Anna Grazi agit sur le passé depuis le présent. «
Cette série débutée en 2009 est l'aboutissement d'un travail entrepris depuis
le milieu des années 70. »
La toile subit de subtiles métamorphoses guidées
au départ par le geste aléatoire. Au couteau à l’acrylique, l’artiste
superpose, gratte, évide, maroufle, décline. « Mon unique préoccupation est de
multiplier les couches de peinture afin de créer de la matière, des aspérités,
sans tomber dans le piège de la structuration uniforme ».

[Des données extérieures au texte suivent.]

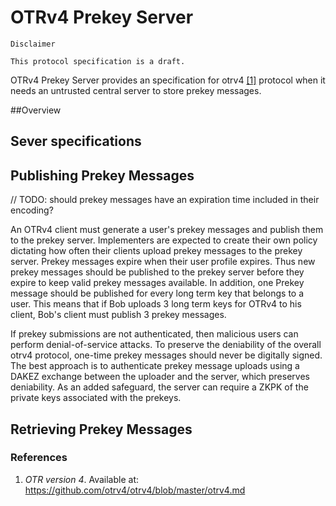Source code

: # OTRv4 Prekey Server

```
Disclaimer

This protocol specification is a draft.
```

OTRv4 Prekey Server provides an specification for otrv4 [\[1\]](#references)
protocol when it needs an untrusted central server to store prekey messages.

##Overview

## Sever specifications

## Publishing Prekey Messages

// TODO: should prekey messages have an expiration time included in their
encoding?

An OTRv4 client must generate a user's prekey messages and publish them to the prekey server. Implementers are expected to create their own policy dictating how often their clients upload prekey messages to the prekey server. Prekey messages expire when their user profile expires. Thus new prekey messages should be published to the prekey server before they expire to keep valid prekey messages available. In addition, one Prekey message should be published for every long term key that belongs to a user. This means that if Bob uploads 3 long term keys for OTRv4 to his client, Bob's client must publish 3 prekey messages.

If prekey submissions are not authenticated, then malicious users can perform
denial-of-service attacks. To preserve the deniability of the overall otrv4
protocol, one-time prekey messages should never be digitally signed. The best
approach is to authenticate prekey message uploads using a DAKEZ exchange
between the uploader and the server, which preserves deniability. As an added
safeguard, the server can require a ZKPK of the private keys associated with
the prekeys.


## Retrieving Prekey Messages

### References

1. *OTR version 4*. Available at:
   https://github.com/otrv4/otrv4/blob/master/otrv4.md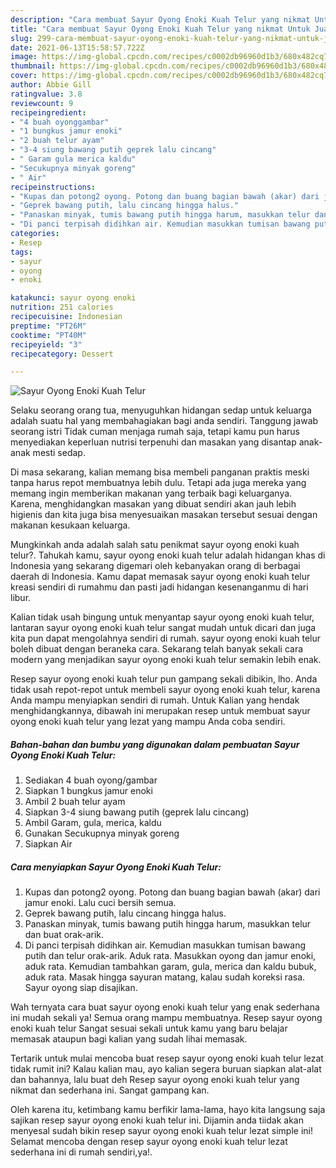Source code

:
 ```yaml
---
description: "Cara membuat Sayur Oyong Enoki Kuah Telur yang nikmat Untuk Jualan"
title: "Cara membuat Sayur Oyong Enoki Kuah Telur yang nikmat Untuk Jualan"
slug: 299-cara-membuat-sayur-oyong-enoki-kuah-telur-yang-nikmat-untuk-jualan
date: 2021-06-13T15:58:57.722Z
image: https://img-global.cpcdn.com/recipes/c0002db96960d1b3/680x482cq70/sayur-oyong-enoki-kuah-telur-foto-resep-utama.jpg
thumbnail: https://img-global.cpcdn.com/recipes/c0002db96960d1b3/680x482cq70/sayur-oyong-enoki-kuah-telur-foto-resep-utama.jpg
cover: https://img-global.cpcdn.com/recipes/c0002db96960d1b3/680x482cq70/sayur-oyong-enoki-kuah-telur-foto-resep-utama.jpg
author: Abbie Gill
ratingvalue: 3.8
reviewcount: 9
recipeingredient:
- "4 buah oyonggambar"
- "1 bungkus jamur enoki"
- "2 buah telur ayam"
- "3-4 siung bawang putih geprek lalu cincang"
- " Garam gula merica kaldu"
- "Secukupnya minyak goreng"
- " Air"
recipeinstructions:
- "Kupas dan potong2 oyong. Potong dan buang bagian bawah (akar) dari jamur enoki. Lalu cuci bersih semua."
- "Geprek bawang putih, lalu cincang hingga halus."
- "Panaskan minyak, tumis bawang putih hingga harum, masukkan telur dan buat orak-arik."
- "Di panci terpisah didihkan air. Kemudian masukkan tumisan bawang putih dan telur orak-arik. Aduk rata. Masukkan oyong dan jamur enoki, aduk rata. Kemudian tambahkan garam, gula, merica dan kaldu bubuk, aduk rata. Masak hingga sayuran matang, kalau sudah koreksi rasa. Sayur oyong siap disajikan."
categories:
- Resep
tags:
- sayur
- oyong
- enoki

katakunci: sayur oyong enoki 
nutrition: 251 calories
recipecuisine: Indonesian
preptime: "PT26M"
cooktime: "PT40M"
recipeyield: "3"
recipecategory: Dessert

---
```



![Sayur Oyong Enoki Kuah Telur](https://img-global.cpcdn.com/recipes/c0002db96960d1b3/680x482cq70/sayur-oyong-enoki-kuah-telur-foto-resep-utama.jpg)

Selaku seorang orang tua, menyuguhkan hidangan sedap untuk keluarga adalah suatu hal yang membahagiakan bagi anda sendiri. Tanggung jawab seorang istri Tidak cuman menjaga rumah saja, tetapi kamu pun harus menyediakan keperluan nutrisi terpenuhi dan masakan yang disantap anak-anak mesti sedap.

Di masa  sekarang, kalian memang bisa membeli panganan praktis meski tanpa harus repot membuatnya lebih dulu. Tetapi ada juga mereka yang memang ingin memberikan makanan yang terbaik bagi keluarganya. Karena, menghidangkan masakan yang dibuat sendiri akan jauh lebih higienis dan kita juga bisa menyesuaikan masakan tersebut sesuai dengan makanan kesukaan keluarga. 



Mungkinkah anda adalah salah satu penikmat sayur oyong enoki kuah telur?. Tahukah kamu, sayur oyong enoki kuah telur adalah hidangan khas di Indonesia yang sekarang digemari oleh kebanyakan orang di berbagai daerah di Indonesia. Kamu dapat memasak sayur oyong enoki kuah telur kreasi sendiri di rumahmu dan pasti jadi hidangan kesenanganmu di hari libur.

Kalian tidak usah bingung untuk menyantap sayur oyong enoki kuah telur, lantaran sayur oyong enoki kuah telur sangat mudah untuk dicari dan juga kita pun dapat mengolahnya sendiri di rumah. sayur oyong enoki kuah telur boleh dibuat dengan beraneka cara. Sekarang telah banyak sekali cara modern yang menjadikan sayur oyong enoki kuah telur semakin lebih enak.

Resep sayur oyong enoki kuah telur pun gampang sekali dibikin, lho. Anda tidak usah repot-repot untuk membeli sayur oyong enoki kuah telur, karena Anda mampu menyiapkan sendiri di rumah. Untuk Kalian yang hendak menghidangkannya, dibawah ini merupakan resep untuk membuat sayur oyong enoki kuah telur yang lezat yang mampu Anda coba sendiri.

<!--inarticleads1-->

##### Bahan-bahan dan bumbu yang digunakan dalam pembuatan Sayur Oyong Enoki Kuah Telur:

1. Sediakan 4 buah oyong/gambar
1. Siapkan 1 bungkus jamur enoki
1. Ambil 2 buah telur ayam
1. Siapkan 3-4 siung bawang putih (geprek lalu cincang)
1. Ambil  Garam, gula, merica, kaldu
1. Gunakan Secukupnya minyak goreng
1. Siapkan  Air




<!--inarticleads2-->

##### Cara menyiapkan Sayur Oyong Enoki Kuah Telur:

1. Kupas dan potong2 oyong. Potong dan buang bagian bawah (akar) dari jamur enoki. Lalu cuci bersih semua.
1. Geprek bawang putih, lalu cincang hingga halus.
1. Panaskan minyak, tumis bawang putih hingga harum, masukkan telur dan buat orak-arik.
1. Di panci terpisah didihkan air. Kemudian masukkan tumisan bawang putih dan telur orak-arik. Aduk rata. Masukkan oyong dan jamur enoki, aduk rata. Kemudian tambahkan garam, gula, merica dan kaldu bubuk, aduk rata. Masak hingga sayuran matang, kalau sudah koreksi rasa. Sayur oyong siap disajikan.




Wah ternyata cara buat sayur oyong enoki kuah telur yang enak sederhana ini mudah sekali ya! Semua orang mampu membuatnya. Resep sayur oyong enoki kuah telur Sangat sesuai sekali untuk kamu yang baru belajar memasak ataupun bagi kalian yang sudah lihai memasak.

Tertarik untuk mulai mencoba buat resep sayur oyong enoki kuah telur lezat tidak rumit ini? Kalau kalian mau, ayo kalian segera buruan siapkan alat-alat dan bahannya, lalu buat deh Resep sayur oyong enoki kuah telur yang nikmat dan sederhana ini. Sangat gampang kan. 

Oleh karena itu, ketimbang kamu berfikir lama-lama, hayo kita langsung saja sajikan resep sayur oyong enoki kuah telur ini. Dijamin anda tiidak akan menyesal sudah bikin resep sayur oyong enoki kuah telur lezat simple ini! Selamat mencoba dengan resep sayur oyong enoki kuah telur lezat sederhana ini di rumah sendiri,ya!.

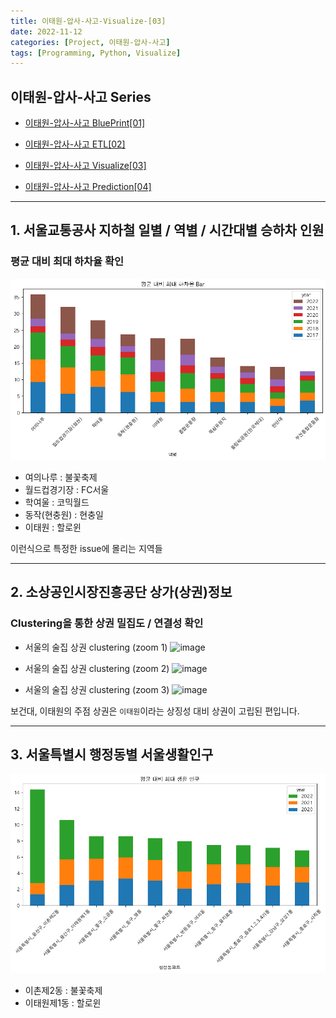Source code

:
 ```yaml
---
title: 이태원-압사-사고-Visualize-[03]
date: 2022-11-12
categories: [Project, 이태원-압사-사고]
tags: [Programming, Python, Visualize]
---
```


## 이태원-압사-사고 Series

- [이태원-압사-사고 BluePrint[01]](/posts/itaewon-halloween-crowd-crush-01/)

- [이태원-압사-사고 ETL[02]](/posts/itaewon-halloween-crowd-crush-02/)

- [이태원-압사-사고 Visualize[03]](/posts/itaewon-halloween-crowd-crush-03/)

- [이태원-압사-사고 Prediction[04]](/posts/itaewon-halloween-crowd-crush-04/)  

---

## 1. 서울교통공사 지하철 일별 / 역별 / 시간대별 승하차 인원

### 평균 대비 최대 하차율 확인

![image](/assets/img/_posts/project/itaewon-halloween-crowd-crush/metro_visualize.png)

- 여의나루 : 불꽃축제
- 월드컵경기장 : FC서울
- 학여울 : 코믹월드
- 동작(현충원) : 현충일
- 이태원 : 할로윈

이런식으로 특정한 issue에 몰리는 지역들

---

## 2. 소상공인시장진흥공단 상가(상권)정보

### Clustering을 통한 상권 밀집도 / 연결성 확인

- 서울의 술집 상권 clustering (zoom 1)
![image](/assets/img/_posts/project/itaewon-halloween-crowd-crush/market_z1.png)

- 서울의 술집 상권 clustering (zoom 2)
![image](/assets/img/_posts/project/itaewon-halloween-crowd-crush/market_z2.png)

- 서울의 술집 상권 clustering (zoom 3)
![image](/assets/img/_posts/project/itaewon-halloween-crowd-crush/market_z3.png)

보건대, 이태원의 주점 상권은 `이태원`이라는 상징성 대비 상권이 고립된 편입니다.

---

## 3. 서울특별시 행정동별 서울생활인구

![image](/assets/img/_posts/project/itaewon-halloween-crowd-crush/population_visualize.png)

- 이촌제2동 : 불꽃축제
- 이태원제1동 : 할로윈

La nature plastique de la toile renvoie aux
origines du papier, le cuir d’un parchemin, un support précieux témoin d’un
message ancien. Papier de soie, papier journal, colle, pâte à structurer,
peinture séchée récupérée sur la palette ou les tubes, carton ondulé, débris de
boîtes de conserve rouillées sont autant de matériaux utilisés pour participer
à la construction de la surface.
De cet état de bouleversement chaotique et
informe surgit alors le détail; le déclic, une coïncidence sans forme
persistante qui guidera progressivement la création de la figure. Sous un geste
cette fois plus ordonnancé, l’identité se créée. Un personnage imaginaire au
visage anonyme surgit de l’anarchie structurelle. Habillé de lumière, de
dorures, il arpente l’espace, parfois couronné, préservant le secret de son
origine et de sa véritable signification presque impossible à décrypter.
« Ces
sentinelles, gardiens de la mémoire, héros des temps anciens (…) sont là pour
évoquer, souffler leur histoire, entre instants de bonheur et brisures (…) A
chacun de se plonger dans la toile, observer, écouter, se laisser emporter dans
les lointains voyages de ces personnages et pourquoi pas, effleurer leur âme
(…) Chaque être est un roi, un être précieux ».
Les détails s’entremêlent aux possibilités de
récits tout en laissant à l’état d’énigme le spectateur qui pourra fabriquer sa
propre histoire.
Les silhouettes aux visages étouffés
expérimentent l’inerte en susurrant leur impossibilité de dire. Elles sont
pourtant bel et bien les représentations spectrales issues des souterrains de
l’imaginaire collectif. Leur condition accidentée, leur capacité d’abstraction,
de survie, de rêve expriment leur présence gracile. Dans ce jeu entre
surgissement et dissolution, le réel est dématérialisé et absorbé. Pour contrer
la disparition du visible, l’artiste n’hésite pas à jouer avec la tentation du
motif, de la volute, du cercle, accentuant la symbolique du sacré et de
l’éternel.
« Le cercle, forme parfaite, de vie, d'éternité, d'infini, est ici
utilisé pour l'aboutissement de l'œuvre.»
Entre le détail et le tout, Anna Grazi éveille
l’idée du fini, de la perfection en capturant la présence évanescente pour en
exprimer la permanence. Une conscience du passé et possible survivance
resurgissent de ses œuvres pour écrire les mémoires à venir.